The family, teen and white-collar markets are less sensitive to latency issues, which can be masked with a fake ring tone or a set-up process through which an end user presses a button, sends an invitation and receives acceptance to start the PTT session. By the time that process is concluded, a PTT session has begun.

In addition, Kahanna said Sonim’s solution also allows for features Nextel cannot offer today, such as the ability for an end user to look on the phone’s screen and observe who is available for a two-way chat.

Dynamic group creation also would allow users to create walkie-talkie groups on the fly using the handset, a potentially compelling application for teenagers wanting to communicate with various groups of friends.

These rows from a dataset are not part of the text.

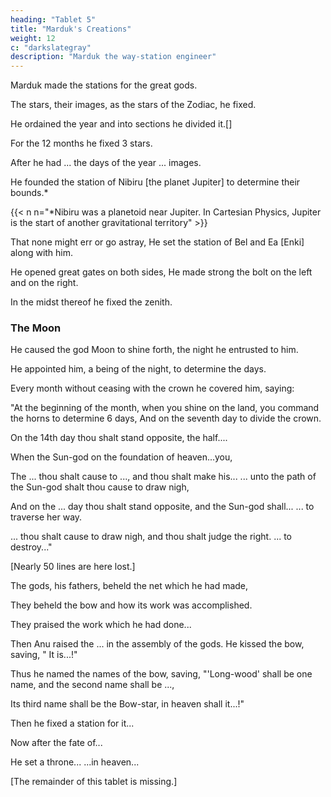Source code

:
 ```yaml
---
heading: "Tablet 5"
title: "Marduk's Creations"
weight: 12
c: "darkslategray"
description: "Marduk the way-station engineer"
---
```



Marduk made the stations for the great gods.

The stars, their images, as the stars of the Zodiac, he fixed.

He ordained the year and into sections he divided it.[]

For the 12 months he fixed 3 stars.

After he had ... the days of the year ... images.

He founded the station of Nibiru [the planet Jupiter] to determine their bounds.*

{{< n n="*Nibiru was a planetoid near Jupiter. In Cartesian Physics, Jupiter is the start of another gravitational territory" >}}


That none might err or go astray, He set the station of Bel and Ea [Enki] along with him.

He opened great gates on both sides, He made strong the bolt on the left and on the right.

In the midst thereof he fixed the zenith.


### The Moon

He caused the god Moon to shine forth, the night he entrusted to him.

He appointed him, a being of the night, to determine the days.

Every month without ceasing with the crown he covered him, saying:

"At the beginning of the month, when you shine on the land, you command the horns to determine 6 days, And on the seventh day to divide the crown.

On the 14th day thou shalt stand opposite, the half....

When the Sun-god on the foundation of heaven...you,

The ... thou shalt cause to ..., and thou shalt make his...
... unto the path of the Sun-god shalt thou cause to draw nigh,

And on the ... day thou shalt stand opposite, and the Sun-god shall...
... to traverse her way.

... thou shalt cause to draw nigh, and thou shalt judge the right.
... to destroy..."


[Nearly 50 lines are here lost.]

The gods, his fathers, beheld the net which he had made,

They beheld the bow and how its work was accomplished.

They praised the work which he had done...

Then Anu raised the ... in the assembly of the gods. He kissed the bow, saving, " It is...!"

Thus he named the names of the bow, saving, "'Long-wood' shall be one name, and the second name shall be ...,

Its third name shall be the Bow-star, in heaven shall it...!"

Then he fixed a station for it...

Now after the fate of...

He set a throne...
...in heaven...

[The remainder of this tablet is missing.]
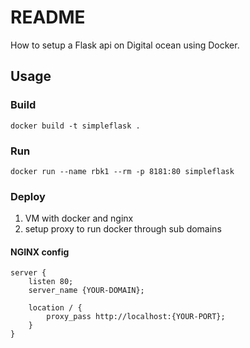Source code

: # README

How to setup a Flask api on Digital ocean using Docker.

## Usage

### Build

`docker build -t simpleflask .`

### Run

`docker run --name rbk1 --rm -p 8181:80 simpleflask`

### Deploy

1. VM with docker and nginx
2. setup proxy to run docker through sub domains

#### NGINX config

```config
server {
    listen 80;
    server_name {YOUR-DOMAIN};

    location / {
        proxy_pass http://localhost:{YOUR-PORT};
    }   
}
```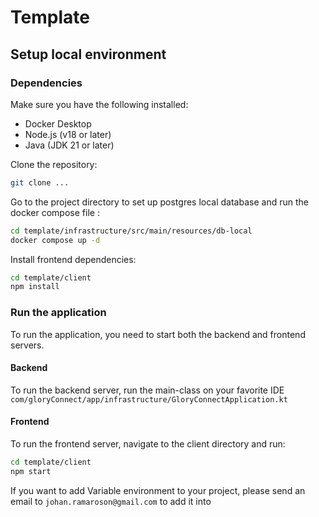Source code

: # Template

## Setup local environment

### Dependencies

Make sure you have the following installed:

- Docker Desktop
- Node.js (v18 or later)
- Java (JDK 21 or later)

Clone the repository:

```bash
git clone ...
```

Go to the project directory to set up postgres local database and run the docker compose file : 

```bash
cd template/infrastructure/src/main/resources/db-local
docker compose up -d
```

Install frontend dependencies:

```bash
cd template/client
npm install
```
### Run the application
To run the application, you need to start both the backend and frontend servers.
#### Backend
To run the backend server, run the main-class on your favorite IDE 
```com/gloryConnect/app/infrastructure/GloryConnectApplication.kt```

#### Frontend
To run the frontend server, navigate to the client directory and run:

```bash
cd template/client
npm start
```

If you want to add Variable environment to your project, please send an email to ```johan.ramaroson@gmail.com``` to add it into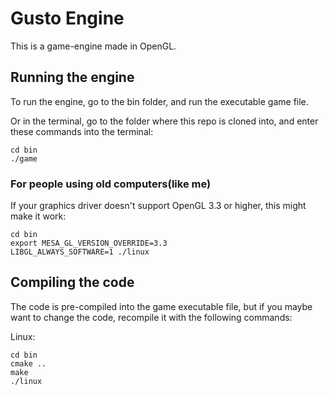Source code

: # Gusto Engine
This is a game-engine made in OpenGL.

## Running the engine
To run the engine, go to the bin folder, and run the executable game file.

Or in the terminal, go to the folder where this repo is cloned into, and enter these commands into the terminal:
```
cd bin
./game
```

### For people using old computers(like me)
If your graphics driver doesn't support OpenGL 3.3 or higher, this might make it work:
```
cd bin
export MESA_GL_VERSION_OVERRIDE=3.3
LIBGL_ALWAYS_SOFTWARE=1 ./linux
```

## Compiling the code
The code is pre-compiled into the game executable file, but if you maybe want to change the code, recompile it with the following commands:

Linux:
```
cd bin
cmake ..
make
./linux
```
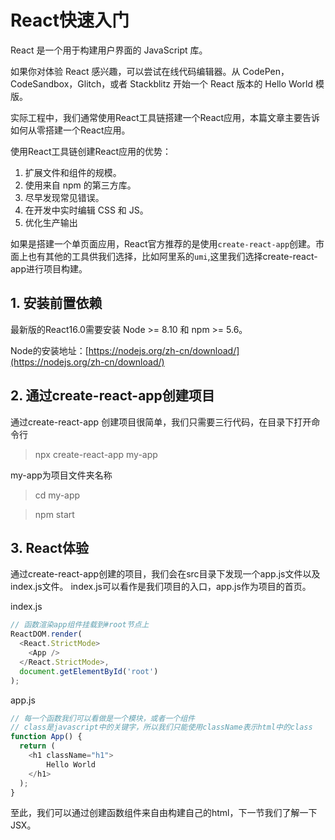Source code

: # React快速入门

React 是一个用于构建用户界面的 JavaScript 库。

如果你对体验 React 感兴趣，可以尝试在线代码编辑器。从 CodePen，CodeSandbox，Glitch，或者 Stackblitz 开始一个 React 版本的 Hello World 模版。

实际工程中，我们通常使用React工具链搭建一个React应用，本篇文章主要告诉如何从零搭建一个React应用。

使用React工具链创建React应用的优势：
1. 扩展文件和组件的规模。
2. 使用来自 npm 的第三方库。
3. 尽早发现常见错误。
4. 在开发中实时编辑 CSS 和 JS。
5. 优化生产输出

如果是搭建一个单页面应用，React官方推荐的是使用`create-react-app`创建。市面上也有其他的工具供我们选择，比如阿里系的`umi`,这里我们选择create-react-app进行项目构建。

## 1. 安装前置依赖

最新版的React16.0需要安装 Node >= 8.10 和 npm >= 5.6。

Node的安装地址：[https://nodejs.org/zh-cn/download/](https://nodejs.org/zh-cn/download/)

## 2. 通过create-react-app创建项目

通过create-react-app 创建项目很简单，我们只需要三行代码，在目录下打开命令行

> npx create-react-app my-app

my-app为项目文件夹名称

> cd my-app

> npm start

## 3. React体验

通过create-react-app创建的项目，我们会在src目录下发现一个app.js文件以及index.js文件。
index.js可以看作是我们项目的入口，app.js作为项目的首页。

index.js

```javascript
// 函数渲染app组件挂载到#root节点上
ReactDOM.render(
  <React.StrictMode>
    <App />
  </React.StrictMode>,
  document.getElementById('root')
);

```
app.js

```javascript
// 每一个函数我们可以看做是一个模块，或者一个组件
// class是javascript中的关键字，所以我们只能使用className表示html中的class
function App() {
  return (
    <h1 className="h1">
        Hello World
    </h1>
  );
}

```

至此，我们可以通过创建函数组件来自由构建自己的html，下一节我们了解一下JSX。


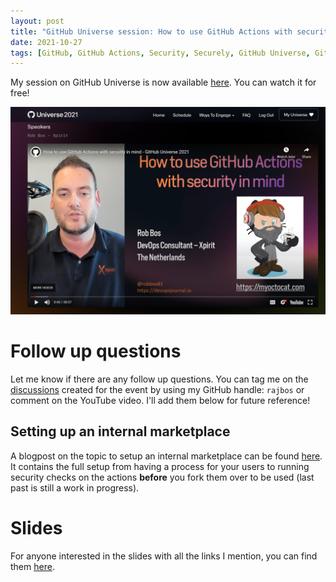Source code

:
 ```yaml
---
layout: post
title: "GitHub Universe session: How to use GitHub Actions with security in mind"
date: 2021-10-27
tags: [GitHub, GitHub Actions, Security, Securely, GitHub Universe, GitHub Universe 2021, GitHub Universe Session]
---
```


My session on GitHub Universe is now available [here](https://www.youtube.com/watch?v=Ers-LcA7Nmc&list=PLXVVwOM8uv2zyhtF-aHwsyDbqsm_RGOGY&index=5). You can watch it for free!


[![Screenshot of the session on the GitHub Universe website](/images/2021/20211027/20211027_GitHubUniverse.png)](https://www.youtube.com/watch?v=Ers-LcA7Nmc&list=PLXVVwOM8uv2zyhtF-aHwsyDbqsm_RGOGY&index=5)

# Follow up questions
Let me know if there are any follow up questions. You can tag me on the [discussions](https://github.com/githubevents/Universe2021/discussions) created for the event by using my GitHub handle: `rajbos` or comment on the YouTube video. I'll add them below for future reference!

## Setting up an internal marketplace
A blogpost on the topic to setup an internal marketplace can be found [here](https://devopsjournal.io/blog/2021/10/14/GitHub-Actions-Internal-Marketplace). It contains the full setup from having a process for your users to running security checks on the actions **before** you fork them over to be used (last past is still a work in progress).

# Slides
For anyone interested in the slides with all the links I mention, you can find them [here](/slides/20211027%20GitHub%20Actions%20security%20GitHub%20Universe.pdf).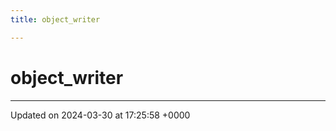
 ```yaml
---
title: object_writer

---
```


# object_writer





-------------------------------

Updated on 2024-03-30 at 17:25:58 +0000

While Sprint PCS expects to compete against Nextel for new customers, it also plans to attack white-collar users who haven’t necessarily been attracted to dispatch and families and teenagers who want to stay connected with each other, said Len Lauer, president of Sprint PCS.

Both of these non-traditional PTT markets are segments Nextel has slowly begun to target as well, but the field remains open since Nextel has not become an entrenched player yet. Nextel reported in the fourth quarter that 2.7 million of the company’s more than 10 million customers are white-collar individual users.

The company, through a joint venture with Boost Mobile, is testing a PTT service offering for the teen market in California and Nevada

Nextel reported 30,000 teen customers in the fourth quarter, but has yet to decide if it will target that market with a nationwide service.

“Push-to-talk could turn out to be a good consumer product, but it depends on how things are priced,” said Phil Redman, research director with the Gartner Group. “New services are typically over priced in the beginning, which may cause them to take a while to grow.”

But targeting the consumer market isn’t likely to result in the same financial success of Nextel, which has built its entire business around high-paying enterprise customers.

“We question the ARPU and churn advantages the white-collar, teen and family markets might offer since these segments are more price sensitive for both handsets and service plans,” research firm The Shosteck Group said in a recent report. “Perhaps the only benefits lie with those mobile operators who are the first to overcome the technology shortcomings and are able to mimic the business model Nextel has proven to the industry. Ultimately, end-users do want a choice.”

Lauer says he is a realist when it comes to PTT’s financial potential.

“We don’t expect a huge lift in ARPU,” he said. “Our business is different. We have a much larger base made up of consumers. This will be another great service that will go along with our strong focus on data.”

At any rate, walkie-talkie services won’t just be for truck drivers and plumbers anymore.